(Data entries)
----------------

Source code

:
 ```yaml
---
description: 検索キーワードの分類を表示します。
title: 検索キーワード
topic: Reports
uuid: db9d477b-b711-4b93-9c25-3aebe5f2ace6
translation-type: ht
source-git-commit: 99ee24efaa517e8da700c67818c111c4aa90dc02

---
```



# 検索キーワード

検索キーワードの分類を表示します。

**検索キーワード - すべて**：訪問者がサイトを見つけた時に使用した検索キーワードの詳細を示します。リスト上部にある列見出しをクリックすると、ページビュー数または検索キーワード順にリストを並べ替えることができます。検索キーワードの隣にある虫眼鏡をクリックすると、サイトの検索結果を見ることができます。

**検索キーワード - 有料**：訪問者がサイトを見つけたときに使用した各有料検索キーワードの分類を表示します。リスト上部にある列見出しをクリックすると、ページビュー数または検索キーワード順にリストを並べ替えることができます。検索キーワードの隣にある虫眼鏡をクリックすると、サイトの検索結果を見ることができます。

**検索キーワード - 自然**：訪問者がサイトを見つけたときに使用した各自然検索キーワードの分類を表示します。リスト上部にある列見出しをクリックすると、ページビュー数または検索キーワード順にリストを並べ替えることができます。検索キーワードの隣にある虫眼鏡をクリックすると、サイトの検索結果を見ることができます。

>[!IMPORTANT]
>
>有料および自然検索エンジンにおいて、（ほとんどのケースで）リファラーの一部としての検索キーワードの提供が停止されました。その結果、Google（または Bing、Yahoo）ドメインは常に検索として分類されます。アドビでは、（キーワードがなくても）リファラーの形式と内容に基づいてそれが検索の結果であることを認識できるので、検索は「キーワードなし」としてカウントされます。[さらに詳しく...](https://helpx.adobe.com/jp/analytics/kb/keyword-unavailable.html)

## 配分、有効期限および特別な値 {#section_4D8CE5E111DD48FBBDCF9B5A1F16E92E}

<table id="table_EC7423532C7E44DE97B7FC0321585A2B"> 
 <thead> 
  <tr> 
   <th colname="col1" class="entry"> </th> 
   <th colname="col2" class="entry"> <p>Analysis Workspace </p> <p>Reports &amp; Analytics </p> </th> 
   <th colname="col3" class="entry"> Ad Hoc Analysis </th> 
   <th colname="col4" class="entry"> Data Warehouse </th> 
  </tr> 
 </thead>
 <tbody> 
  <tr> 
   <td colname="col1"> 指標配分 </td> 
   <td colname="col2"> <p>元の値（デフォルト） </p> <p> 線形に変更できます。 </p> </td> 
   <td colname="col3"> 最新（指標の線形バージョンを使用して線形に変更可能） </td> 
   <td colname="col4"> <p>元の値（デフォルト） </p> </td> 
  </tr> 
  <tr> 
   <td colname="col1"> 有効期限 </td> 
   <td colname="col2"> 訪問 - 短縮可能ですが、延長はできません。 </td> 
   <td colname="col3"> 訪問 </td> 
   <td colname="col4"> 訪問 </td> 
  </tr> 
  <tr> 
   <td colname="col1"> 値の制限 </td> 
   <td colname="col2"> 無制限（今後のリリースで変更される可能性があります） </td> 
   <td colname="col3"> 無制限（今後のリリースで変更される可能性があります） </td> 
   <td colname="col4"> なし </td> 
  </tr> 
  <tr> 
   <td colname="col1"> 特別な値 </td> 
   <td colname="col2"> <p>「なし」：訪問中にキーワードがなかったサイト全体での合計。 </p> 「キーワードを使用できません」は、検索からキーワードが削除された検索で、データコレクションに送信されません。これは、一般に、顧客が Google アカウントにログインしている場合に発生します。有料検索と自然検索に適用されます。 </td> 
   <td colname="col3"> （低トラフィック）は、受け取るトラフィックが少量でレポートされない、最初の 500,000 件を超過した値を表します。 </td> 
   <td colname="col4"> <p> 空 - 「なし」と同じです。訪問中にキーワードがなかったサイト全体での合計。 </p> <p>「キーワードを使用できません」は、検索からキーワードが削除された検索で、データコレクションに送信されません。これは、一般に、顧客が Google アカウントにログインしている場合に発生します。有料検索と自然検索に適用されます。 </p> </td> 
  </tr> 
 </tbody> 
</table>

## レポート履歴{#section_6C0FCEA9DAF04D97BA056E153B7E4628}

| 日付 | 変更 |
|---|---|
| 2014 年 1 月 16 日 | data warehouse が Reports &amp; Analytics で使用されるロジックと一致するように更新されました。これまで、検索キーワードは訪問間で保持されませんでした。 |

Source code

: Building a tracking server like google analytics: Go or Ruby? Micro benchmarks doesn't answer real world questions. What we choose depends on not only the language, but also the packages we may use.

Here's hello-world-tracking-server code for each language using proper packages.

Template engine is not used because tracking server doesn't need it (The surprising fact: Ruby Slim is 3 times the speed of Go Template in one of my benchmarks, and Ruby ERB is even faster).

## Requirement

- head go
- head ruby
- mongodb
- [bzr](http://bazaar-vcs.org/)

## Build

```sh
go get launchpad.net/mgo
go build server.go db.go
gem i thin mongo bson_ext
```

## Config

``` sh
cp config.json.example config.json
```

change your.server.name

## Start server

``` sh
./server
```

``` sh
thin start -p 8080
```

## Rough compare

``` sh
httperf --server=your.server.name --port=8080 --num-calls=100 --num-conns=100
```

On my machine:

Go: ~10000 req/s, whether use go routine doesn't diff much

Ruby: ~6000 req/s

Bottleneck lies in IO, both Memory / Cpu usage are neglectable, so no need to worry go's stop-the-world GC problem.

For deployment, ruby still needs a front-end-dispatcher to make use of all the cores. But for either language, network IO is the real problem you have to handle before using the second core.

----------------

**YOUR ASSIGNMENT:** What is needed is each line of the entries that contains the word "packages".

**THE COMPLETED TASK:**
: Building a tracking server like google analytics: Go or Ruby? Micro benchmarks doesn't answer real world questions. What we choose depends on not only the language, but also the packages we may use.
Here's hello-world-tracking-server code for each language using proper packages.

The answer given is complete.